During his time in the Ionian Islands, Church received permission from the British government to raise Greek regiments. Among the soldiers and officers of these units were Theodoros Kolokotronis and other Greeks who had fled mainland Greece. However, shortly after the signing of the first Treaty of Paris (May 1814), the British government decided, under pressure from the Porte, to disband the Greek regiments. In the aftermath of the Napoleonic Wars, Church attended the Vienna Congress (1814-1815), advocating the need to retain under British rule, not only the Ionian Islands, but also Parga and other (former) Venetian possessions in the Epirus region.
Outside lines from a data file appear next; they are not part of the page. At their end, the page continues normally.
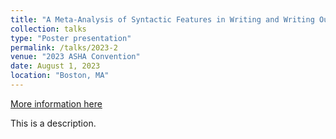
 ```yaml
---
title: "A Meta-Analysis of Syntactic Features in Writing and Writing Outcomes"
collection: talks
type: "Poster presentation"
permalink: /talks/2023-2
venue: "2023 ASHA Convention"
date: August 1, 2023
location: "Boston, MA"
---
```


[More information here](http://exampleurl.com)

This is a description.
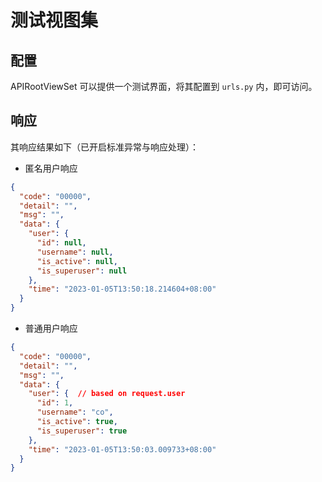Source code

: # 测试视图集

## 配置

APIRootViewSet 可以提供一个测试界面，将其配置到 `urls.py` 内，即可访问。

## 响应

其响应结果如下（已开启标准异常与响应处理）：

- 匿名用户响应

```json
{
  "code": "00000",
  "detail": "",
  "msg": "",
  "data": {
    "user": {
      "id": null,
      "username": null,
      "is_active": null,
      "is_superuser": null
    },
    "time": "2023-01-05T13:50:18.214604+08:00"
  }
}
```

- 普通用户响应

```json
{
  "code": "00000",
  "detail": "",
  "msg": "",
  "data": {
    "user": {  // based on request.user
      "id": 1,
      "username": "co",
      "is_active": true,
      "is_superuser": true
    },
    "time": "2023-01-05T13:50:03.009733+08:00"
  }
}
```
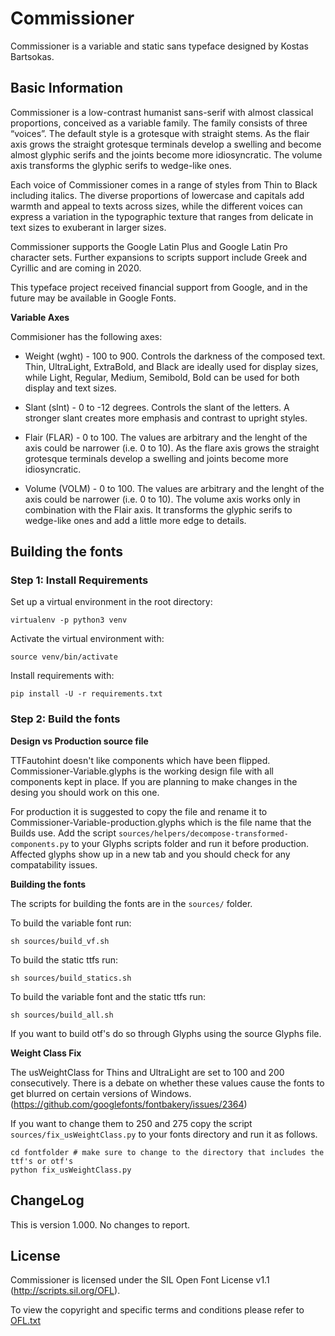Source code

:# Commissioner
Commissioner is a variable and static sans typeface designed by Kostas Bartsokas.

## Basic Information
Commissioner is a low-contrast humanist sans-serif with almost classical proportions, conceived as a variable family. The family consists of three “voices”. The default style is a grotesque with straight stems. As the flair axis grows the straight grotesque terminals develop a swelling and become almost glyphic serifs and the joints become more idiosyncratic. The volume axis transforms the glyphic serifs to wedge-like ones. 

Each voice of Commissioner comes in a range of styles from Thin to Black including italics. The diverse proportions of lowercase and capitals add warmth and appeal to texts across sizes, while the different voices can express a variation in the typographic texture that ranges from delicate in text sizes to exuberant in larger sizes. 

Commissioner supports the Google Latin Plus and Google Latin Pro character sets.
Further expansions to scripts support include Greek and Cyrillic and are coming in 2020.

This typeface project received financial support from Google, and in the future may be available in Google Fonts.

**Variable Axes**

Commisioner has the following axes:

- Weight (wght) - 100 to 900. Controls the darkness of the composed text. Thin, UltraLight, ExtraBold, and Black are ideally used for display sizes, while Light, Regular, Medium, Semibold, Bold can be used for both display and text sizes.

- Slant (slnt) - 0 to -12 degrees. Controls the slant of the letters. A stronger slant creates more emphasis and contrast to upright styles. 

- Flair (FLAR) - 0 to 100. The values are arbitrary and the lenght of the axis could be narrower (i.e. 0 to 10). As the flare axis grows the straight grotesque terminals develop a swelling and joints become more idiosyncratic.

- Volume (VOLM) - 0 to 100. The values are arbitrary and the lenght of the axis could be narrower (i.e. 0 to 10). The volume axis works only in combination with the Flair axis. It transforms the glyphic serifs to wedge-like ones and add a little more edge to details.  

## Building the fonts

### Step 1: Install Requirements

Set up a virtual environment in the root directory:

```
virtualenv -p python3 venv
```

Activate the virtual environment with:

```
source venv/bin/activate
```

Install requirements with:

```
pip install -U -r requirements.txt
```

### Step 2: Build the fonts

**Design vs Production source file**

TTFautohint doesn't like components which have been flipped. Commissioner-Variable.glyphs is the working design file with all components kept in place. If you are planning to make changes in the desing you should work on this one. 

For production it is suggested to copy the file and rename it to Commissioner-Variable-production.glyphs which is the file name that the Builds use. Add the script `sources/helpers/decompose-transformed-components.py` to your Glyphs scripts folder and run it before production. Affected glyphs show up in a new tab and you should check for any compatability issues. 

**Building the fonts**

The scripts for building the fonts are in the `sources/` folder.

To build the variable font run:

```
sh sources/build_vf.sh
```

To build the static ttfs run:

```
sh sources/build_statics.sh
```

To build the variable font and the static ttfs run:

```
sh sources/build_all.sh
```  

If you want to build otf's do so through Glyphs using the source Glyphs file. 

**Weight Class Fix**

The usWeightClass for Thins and UltraLight are set to 100 and 200 consecutively. There is a debate on whether these values cause the fonts to get blurred on certain versions of Windows. (https://github.com/googlefonts/fontbakery/issues/2364) 

If you want to change them to 250 and 275 copy the script `sources/fix_usWeightClass.py` to your fonts directory and run it as follows.

```
cd fontfolder # make sure to change to the directory that includes the ttf's or otf's
python fix_usWeightClass.py
```

## ChangeLog

This is version 1.000. No changes to report. 

## License

Commissioner is licensed under the SIL Open Font License v1.1 (<http://scripts.sil.org/OFL>).

To view the copyright and specific terms and conditions please refer to [OFL.txt](https://github.com/kosbarts/Commissioner/blob/master/OFL.txt)

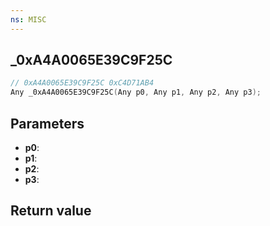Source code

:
 ```yaml
---
ns: MISC
---
```

## _0xA4A0065E39C9F25C

```c
// 0xA4A0065E39C9F25C 0xC4D71AB4
Any _0xA4A0065E39C9F25C(Any p0, Any p1, Any p2, Any p3);
```


## Parameters
* **p0**: 
* **p1**: 
* **p2**: 
* **p3**: 

## Return value

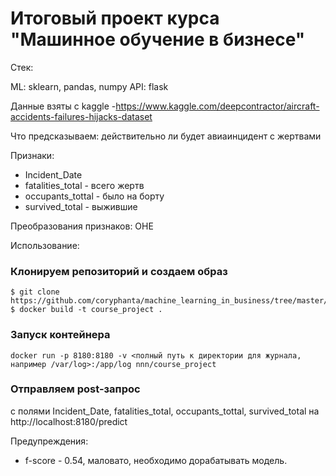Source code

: # Итоговый проект курса "Машинное обучение в бизнесе"


Стек:

ML: sklearn, pandas, numpy API: flask


Данные взяты с kaggle -https://www.kaggle.com/deepcontractor/aircraft-accidents-failures-hijacks-dataset

Что предсказываем: действительно ли будет авиаинцидент с жертвами


Признаки:

- Incident_Date 
- fatalities_total - всего жертв
- occupants_tottal - было на борту
- survived_total - выжившие

Преобразования признаков: OHE

Использование:

### Клонируем репозиторий и создаем образ

```
$ git clone https://github.com/coryphanta/machine_learning_in_business/tree/master/course_project.git
$ docker build -t course_project .
```

### Запуск контейнера
```
docker run -p 8180:8180 -v <полный путь к директории для журнала, напримeр /var/log>:/app/log nnn/course_project
```

### Отправляем post-запрос

с полями Incident_Date, fatalities_total, occupants_tottal, survived_total на http://localhost:8180/predict

Предупреждения: 

- f-score - 0.54, маловато, необходимо дорабатывать модель. 








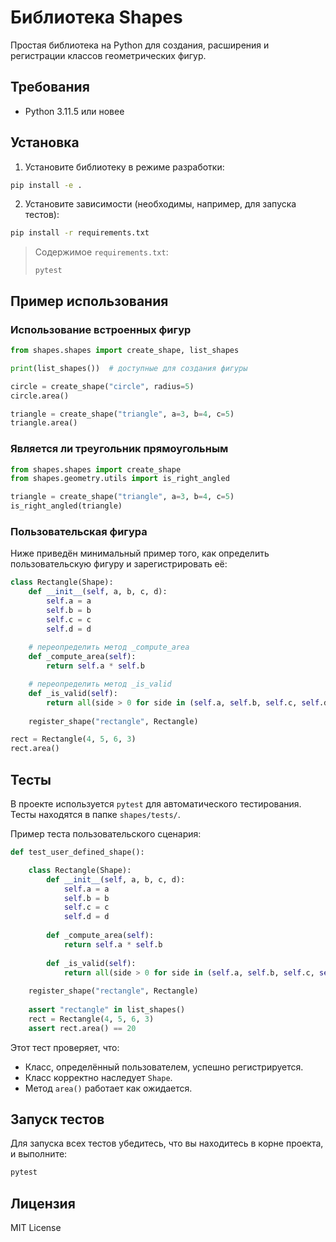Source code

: # Библиотека Shapes

Простая библиотека на Python для создания, расширения и регистрации классов геометрических фигур.

## Требования

- Python 3.11.5 или новее

## Установка

1. Установите библиотеку в режиме разработки:

```bash
pip install -e .
```

2. Установите зависимости (необходимы, например, для запуска тестов):

```bash
pip install -r requirements.txt
```

> Содержимое `requirements.txt`:
> ```
> pytest
> ```

## Пример использования


### Использование встроенных фигур

```python
from shapes.shapes import create_shape, list_shapes

print(list_shapes())  # доступные для создания фигуры

circle = create_shape("circle", radius=5)
circle.area()

triangle = create_shape("triangle", a=3, b=4, c=5)
triangle.area()
```

### Является ли треугольник прямоугольным

```python
from shapes.shapes import create_shape
from shapes.geometry.utils import is_right_angled

triangle = create_shape("triangle", a=3, b=4, c=5)
is_right_angled(triangle)
```

### Пользовательская фигура

Ниже приведён минимальный пример того, как определить пользовательскую фигуру и зарегистрировать её:

```python
class Rectangle(Shape):
    def __init__(self, a, b, c, d):
        self.a = a
        self.b = b
        self.c = c
        self.d = d 
    
    # переопределить метод _compute_area
    def _compute_area(self):
        return self.a * self.b 

    # переопределить метод _is_valid
    def _is_valid(self):
        return all(side > 0 for side in (self.a, self.b, self.c, self.d))
        
    register_shape("rectangle", Rectangle)

rect = Rectangle(4, 5, 6, 3)
rect.area()
```

## Тесты

В проекте используется `pytest` для автоматического тестирования. Тесты находятся в папке `shapes/tests/`.

Пример теста пользовательского сценария:

```python
def test_user_defined_shape():

    class Rectangle(Shape):
        def __init__(self, a, b, c, d):
            self.a = a
            self.b = b
            self.c = c
            self.d = d 
            
        def _compute_area(self):
            return self.a * self.b 
        
        def _is_valid(self):
            return all(side > 0 for side in (self.a, self.b, self.c, self.d))
        
    register_shape("rectangle", Rectangle)
    
    assert "rectangle" in list_shapes()
    rect = Rectangle(4, 5, 6, 3)
    assert rect.area() == 20
```

Этот тест проверяет, что:

- Класс, определённый пользователем, успешно регистрируется.
- Класс корректно наследует `Shape`.
- Метод `area()` работает как ожидается.

## Запуск тестов

Для запуска всех тестов убедитесь, что вы находитесь в корне проекта, и выполните:

```bash
pytest
```

## Лицензия

MIT License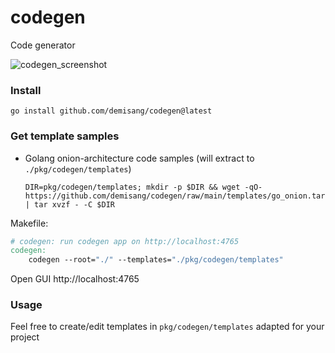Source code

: # codegen

Code generator

![codegen_screenshot](https://github.com/demisang/codegen/assets/600251/3657de47-72d8-4027-8dc8-2c88f181806e)

### Install

```shell
go install github.com/demisang/codegen@latest
```

### Get template samples

* Golang onion-architecture code samples (will extract to `./pkg/codegen/templates`)
  ```shell
  DIR=pkg/codegen/templates; mkdir -p $DIR && wget -qO- https://github.com/demisang/codegen/raw/main/templates/go_onion.tar.gz | tar xvzf - -C $DIR
  ```

Makefile:

```makefile
# codegen: run codegen app on http://localhost:4765
codegen:
	codegen --root="./" --templates="./pkg/codegen/templates"
```

Open GUI http://localhost:4765

### Usage

Feel free to create/edit templates in `pkg/codegen/templates` adapted for your project
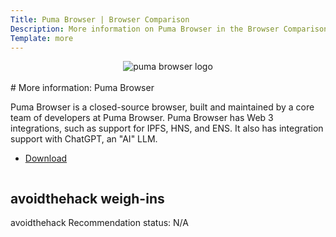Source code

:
 ```yaml
---
Title: Puma Browser | Browser Comparison
Description: More information on Puma Browser in the Browser Comparison Tool
Template: more
---
```


<center><img src="%assets_url%/logos/pumalogo.png" alt="puma browser logo" class="browser-img"></center>

<br>
<div class="column" markdown="1">
# More information: Puma Browser

Puma Browser is a closed-source browser, built and maintained by a core team of developers at Puma Browser. Puma Browser has Web 3 integrations, such as support for IPFS, HNS, and ENS. It also has integration support with ChatGPT, an "AI" LLM.

* [Download](https://www.pumabrowser.com/)
</div>

<div class="column" markdown="1">
<div class="card" markdown="1">

## avoidthehack weigh-ins

avoidthehack Recommendation status: N/A

</div>
</div>
</div>
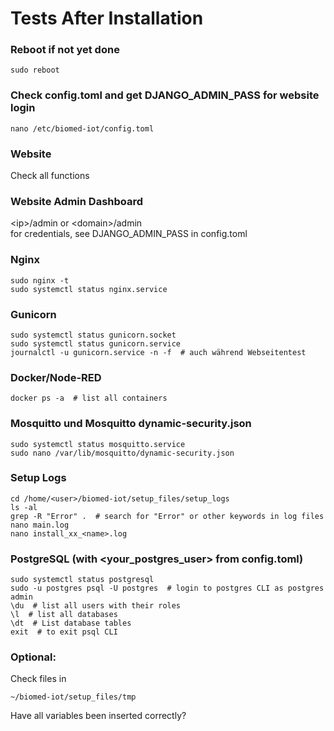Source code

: # Tests After Installation

### Reboot if not yet done
	sudo reboot

### Check config.toml and get DJANGO_ADMIN_PASS for website login
	nano /etc/biomed-iot/config.toml

### Website
Check all functions

### Website Admin Dashboard
\<ip>/admin or \<domain>/admin  
for credentials, see DJANGO_ADMIN_PASS in config.toml

### Nginx
	sudo nginx -t
	sudo systemctl status nginx.service

### Gunicorn
	sudo systemctl status gunicorn.socket
	sudo systemctl status gunicorn.service
	journalctl -u gunicorn.service -n -f  # auch während Webseitentest

### Docker/Node-RED
	docker ps -a  # list all containers

### Mosquitto und Mosquitto dynamic-security.json
	sudo systemctl status mosquitto.service
	sudo nano /var/lib/mosquitto/dynamic-security.json

### Setup Logs
	cd /home/<user>/biomed-iot/setup_files/setup_logs
	ls -al
	grep -R "Error" .  # search for "Error" or other keywords in log files
	nano main.log
	nano install_xx_<name>.log

### PostgreSQL (with <your_postgres_user> from config.toml)
	sudo systemctl status postgresql
	sudo -u postgres psql -U postgres  # login to postgres CLI as postgres admin
	\du  # list all users with their roles
	\l  # list all databases
	\dt  # List database tables
	exit  # to exit psql CLI

### Optional:
Check files in 
```
~/biomed-iot/setup_files/tmp
```
Have all variables been inserted correctly?
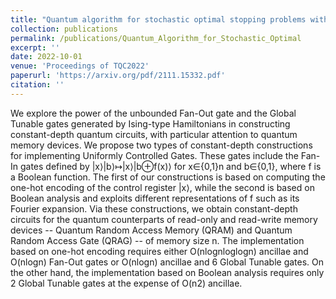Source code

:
 ```yaml
---
title: "Quantum algorithm for stochastic optimal stopping problems with applications in finance"
collection: publications
permalink: /publications/Quantum_Algorithm_for_Stochastic_Optimal
excerpt: ''
date: 2022-10-01
venue: 'Proceedings of TQC2022'
paperurl: 'https://arxiv.org/pdf/2111.15332.pdf'
citation: ''
---
```


We explore the power of the unbounded Fan-Out gate and the Global Tunable gates generated by Ising-type Hamiltonians in constructing constant-depth quantum circuits, with particular attention to quantum memory devices. We propose two types of constant-depth constructions for implementing Uniformly Controlled Gates. These gates include the Fan-In gates defined by |x⟩|b⟩↦|x⟩|b⊕f(x)⟩ for x∈{0,1}n and b∈{0,1}, where f is a Boolean function. The first of our constructions is based on computing the one-hot encoding of the control register |x⟩, while the second is based on Boolean analysis and exploits different representations of f such as its Fourier expansion. Via these constructions, we obtain constant-depth circuits for the quantum counterparts of read-only and read-write memory devices -- Quantum Random Access Memory (QRAM) and Quantum Random Access Gate (QRAG) -- of memory size n. The implementation based on one-hot encoding requires either O(nlognloglogn) ancillae and O(nlogn) Fan-Out gates or O(nlogn) ancillae and 6 Global Tunable gates. On the other hand, the implementation based on Boolean analysis requires only 2 Global Tunable gates at the expense of O(n2) ancillae.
In a memorandum he submitted to the British delegation, he argued that Britain should become the protector of the Greeks.
In 1817, after obtaining permission from the British government, he went to Naples to serve as lieutenant general the King of the Two Sicilies, Ferdinand I. In 1826, in response to the siege of Missolonghi, Church decided to offer his services to the Greek uprising. In February 1827 he landed at Ermioni, helping to end the skirmishes between rival Greek factions. In 1827, the Third National Assembly at Troezen appointed him commander-in-chief of the army. Church’s first mission was to back up Georgios Karaiskakis, who fought at Faliro and Keratsini – not succeeding in lifting the siege of the Acropolis by Kütahı forces.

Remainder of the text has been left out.